From at least the fourth century, Holy Week has marked a time of intense anti-Jewish ritual, economic, and political practices by Christians.

Christian liturgies contained prayers insulting the Jews or calling them wicked, including earlier versions of the Reproaches and other prayers used for Good Friday in the Western Churches (Catholic and Protestant). The readings for Holy Week, and especially for Good Friday, were (and to some degree still are) interpreted to make all Jewish people the villains ultimately responsible for the execution of Jesus.

Pogroms were often instituted by Christian kings and rulers against Jewish people, especially on Good Friday. These took the form of  harming Jewish communities economically by prohibiting them to leave their homes or carry out any business, forcing their relocation, perpetrating ritual or physical violence, or all the above.

For many Jews, Holy Week for Christians became a week of horrors.

While large-scale persecution of Jewish people by Christians has mostly ended since the end of the Holocaust and the Second World War, Christian ritual practice often continues to perpetuate harms against our siblings in Abraham.

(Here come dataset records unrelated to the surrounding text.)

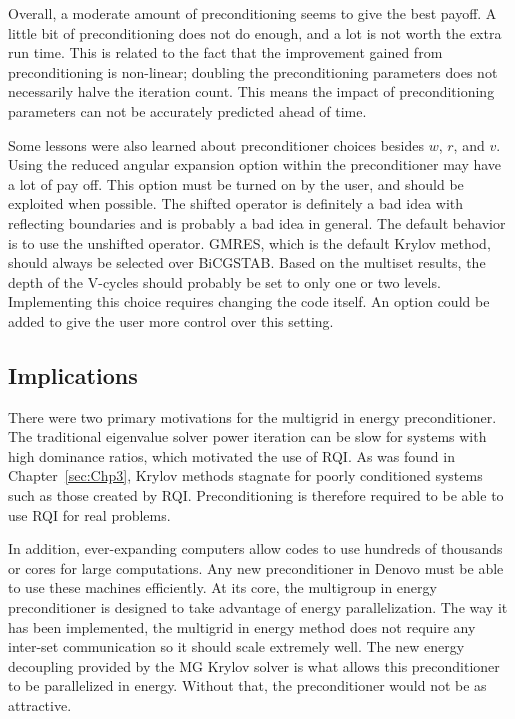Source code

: Overall, a moderate amount of preconditioning seems to give the best payoff. A little bit of preconditioning does not do enough, and a lot is not worth the extra run time. This is related to the fact that the improvement gained from preconditioning is non-linear; doubling the preconditioning parameters does not necessarily halve the iteration count. This means the impact of preconditioning parameters can not be accurately predicted ahead of time. 

Some lessons were also learned about preconditioner choices besides $w$, $r$, and $v$. Using the reduced angular expansion option within the preconditioner may have a lot of pay off. This option must be turned on by the user, and should be exploited when possible. The shifted operator is definitely a bad idea with reflecting boundaries and is probably a bad idea in general. The default behavior is to use the unshifted operator. GMRES, which is the default Krylov method, should always be selected over BiCGSTAB. Based on the multiset results, the depth of the V-cycles should probably be set to only one or two levels. Implementing this choice requires changing the code itself. An option could be added to give the user more control over this setting.

\subsection{Implications}
There were two primary motivations for the multigrid in energy preconditioner. The traditional eigenvalue solver power iteration can be slow for systems with high dominance ratios, which motivated the use of RQI. As was found in Chapter~\ref{sec:Chp3}, Krylov methods stagnate for poorly conditioned systems such as those created by RQI. Preconditioning is therefore required to be able to use RQI for real problems. 

In addition, ever-expanding computers allow codes to use hundreds of thousands or cores for large computations. Any new preconditioner in Denovo must be able to use these machines efficiently. At its core, the multigroup in energy preconditioner is designed to take advantage of energy parallelization. The way it has been implemented, the multigrid in energy method does not require any inter-set communication so it should scale extremely well. The new energy decoupling provided by the MG Krylov solver is what allows this preconditioner to be parallelized in energy. Without that, the preconditioner would not be as attractive.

Here are three ways United Methodists can observe Holy Week while reducing harm to our Jewish neighbors.

Stop Christian Seders

The United Methodist Book of Worship (350) states:

United Methodists are encouraged to celebrate the Seder as invited guests in a Jewish home or in consultation with representatives of the Jewish community, thus respecting the integrity of what is a Jewish tradition and continuing the worthy practice of Jews and Christians sharing at table together. Celebrating the modern meal without a Jewish family as host is an affront to Jewish tradition and sometimes creates misunderstanding about the meaning of the Lord's Supper" (emphasis added).

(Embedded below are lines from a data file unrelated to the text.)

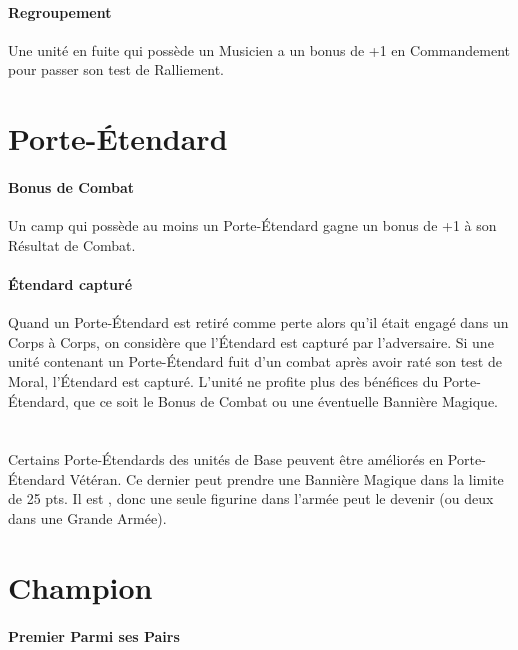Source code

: \paragraph{Regroupement}

Une unité en fuite qui possède un Musicien a un bonus de +1 en Commandement pour passer son test de Ralliement.

\newpage
\section{Porte-Étendard}

\paragraph{Bonus de Combat}

Un camp qui possède au moins un Porte-Étendard gagne un bonus de +1 à son Résultat de Combat.

\paragraph{Étendard capturé}

Quand un Porte-Étendard est retiré comme perte alors qu'il était engagé dans un Corps à Corps, on considère que l'Étendard est capturé par l'adversaire. Si une unité contenant un Porte-Étendard fuit d'un combat après avoir raté son test de Moral, l'Étendard est capturé.  L'unité ne profite plus des bénéfices du Porte-Étendard, que ce soit le Bonus de Combat ou une éventuelle Bannière Magique.

\section[Porte-Étendard Vétéran]{}

Certains Porte-Étendards des unités de Base peuvent être améliorés en Porte-Étendard Vétéran. Ce dernier peut prendre une Bannière Magique dans la limite de 25 pts. Il est \oneofakind{}, donc une seule figurine dans l'armée peut le devenir (ou deux dans une Grande Armée).

\section{Champion}
\label{champion}

\paragraph{Premier Parmi ses Pairs}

Why is the General Conference-approved official guidance on this matter so strong?

The answer is because it is simply true. Christians hosting a Seder is in fact offensive to many Jewish people, and does nothing to promote deeper understanding of Judaism nor of the Jewish roots of Christianity, including the Judaism or Jewish ritual practices of Jesus himself. Added to that, there is no documentary evidence of any Seder (which means “order”) for the Passover meal that dates to the time of Jesus, and the version of the Passover Seder in use by Jewish communities today has its roots not in the first century, but in the late Middle Ages. There is simply no historical line we can draw between the various Christian texts the recount the last supper and what Passover meal practices may have been at the time, or since.

The Book of Worship gives an appropriate alternative for congregations who wish to experience a Passover Seder. Ask a rabbi or a Jewish family that keeps Passover whether they may be willing to host your congregation or several families from your congregation at an actual Passover Seder. Just keep in mind that it is rare that the Passover Seder would fall on the same day as Maundy Thursday. 

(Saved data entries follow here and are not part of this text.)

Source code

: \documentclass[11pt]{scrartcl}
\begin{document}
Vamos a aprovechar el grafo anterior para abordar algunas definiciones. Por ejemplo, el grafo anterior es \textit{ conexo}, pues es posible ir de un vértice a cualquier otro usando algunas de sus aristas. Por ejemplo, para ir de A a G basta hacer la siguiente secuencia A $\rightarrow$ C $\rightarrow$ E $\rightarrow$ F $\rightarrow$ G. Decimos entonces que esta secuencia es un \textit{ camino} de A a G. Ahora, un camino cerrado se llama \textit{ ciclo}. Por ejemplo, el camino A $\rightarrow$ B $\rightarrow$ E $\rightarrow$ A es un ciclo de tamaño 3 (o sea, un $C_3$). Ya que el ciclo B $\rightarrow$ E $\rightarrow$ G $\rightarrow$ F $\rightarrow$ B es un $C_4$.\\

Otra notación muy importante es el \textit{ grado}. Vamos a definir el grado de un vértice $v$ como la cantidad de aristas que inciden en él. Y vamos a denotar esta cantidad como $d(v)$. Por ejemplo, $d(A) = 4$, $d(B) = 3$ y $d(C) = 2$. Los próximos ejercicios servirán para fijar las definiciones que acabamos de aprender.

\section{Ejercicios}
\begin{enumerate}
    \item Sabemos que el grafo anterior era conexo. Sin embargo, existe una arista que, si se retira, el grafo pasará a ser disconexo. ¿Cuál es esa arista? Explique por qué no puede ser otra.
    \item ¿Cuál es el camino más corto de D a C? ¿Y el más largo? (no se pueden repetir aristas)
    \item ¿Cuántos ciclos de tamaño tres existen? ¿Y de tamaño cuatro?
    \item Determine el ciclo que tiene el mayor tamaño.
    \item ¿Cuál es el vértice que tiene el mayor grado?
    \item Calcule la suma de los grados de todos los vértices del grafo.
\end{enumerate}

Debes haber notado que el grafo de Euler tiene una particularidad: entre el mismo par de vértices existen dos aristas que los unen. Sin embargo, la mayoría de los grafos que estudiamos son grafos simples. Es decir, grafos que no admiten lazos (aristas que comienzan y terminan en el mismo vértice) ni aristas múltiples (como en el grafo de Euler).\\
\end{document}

Avoid supersessionist interpretations of Scripture

Why do we read the instructions for preparing and eating the Passover meal from Exodus on Maundy Thursday?

Being clear about our answer to that question is important, not only on Maundy Thursday, but for how we approach the Hebrew scriptures in ways that avoid the long-held Christian practice of supersessionism.

Supersessionism is an approach to interpreting the texts of the Hebrew Bible primarily as a prelude to the Christian New Testament, whose message is understood to supersede (declare obsolete) the original meanings found in the “Old Testament.” This is sometimes also referred to as “replacement theory.” Christians have often fallen into supersessionism when talking about the “fulfillment” of certain Hebrew scriptures in Jesus. The result is to erase the original meaning and replace it with one supplied by a Christian narrative.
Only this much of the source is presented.